__Requirement__:
Below are records that hold pictures; write out only the lines from their start through the line with "### Analyzing Patient Data", exactly, and drop the pictures.

======== Input for this task

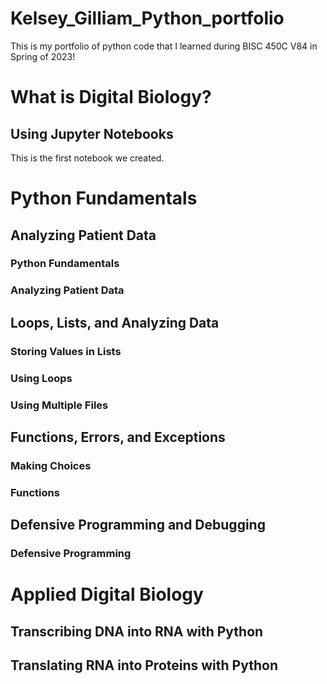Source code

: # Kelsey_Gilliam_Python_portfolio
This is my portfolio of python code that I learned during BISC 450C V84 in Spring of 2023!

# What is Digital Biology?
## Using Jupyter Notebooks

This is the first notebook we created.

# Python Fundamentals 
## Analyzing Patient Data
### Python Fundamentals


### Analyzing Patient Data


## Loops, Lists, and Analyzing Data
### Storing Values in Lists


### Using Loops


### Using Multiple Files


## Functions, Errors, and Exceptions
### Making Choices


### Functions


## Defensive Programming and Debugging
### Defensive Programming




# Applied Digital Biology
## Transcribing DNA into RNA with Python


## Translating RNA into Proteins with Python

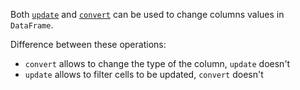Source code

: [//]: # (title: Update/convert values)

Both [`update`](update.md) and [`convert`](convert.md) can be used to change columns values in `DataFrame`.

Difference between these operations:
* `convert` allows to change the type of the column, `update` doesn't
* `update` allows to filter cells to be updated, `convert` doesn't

================

__Finished exercise__:
Source code

: # Kelsey_Gilliam_Python_portfolio
This is my portfolio of python code that I learned during BISC 450C V84 in Spring of 2023!

# What is Digital Biology?
## Using Jupyter Notebooks

This is the first notebook we created.

# Python Fundamentals 
## Analyzing Patient Data
### Python Fundamentals


### Analyzing Patient Data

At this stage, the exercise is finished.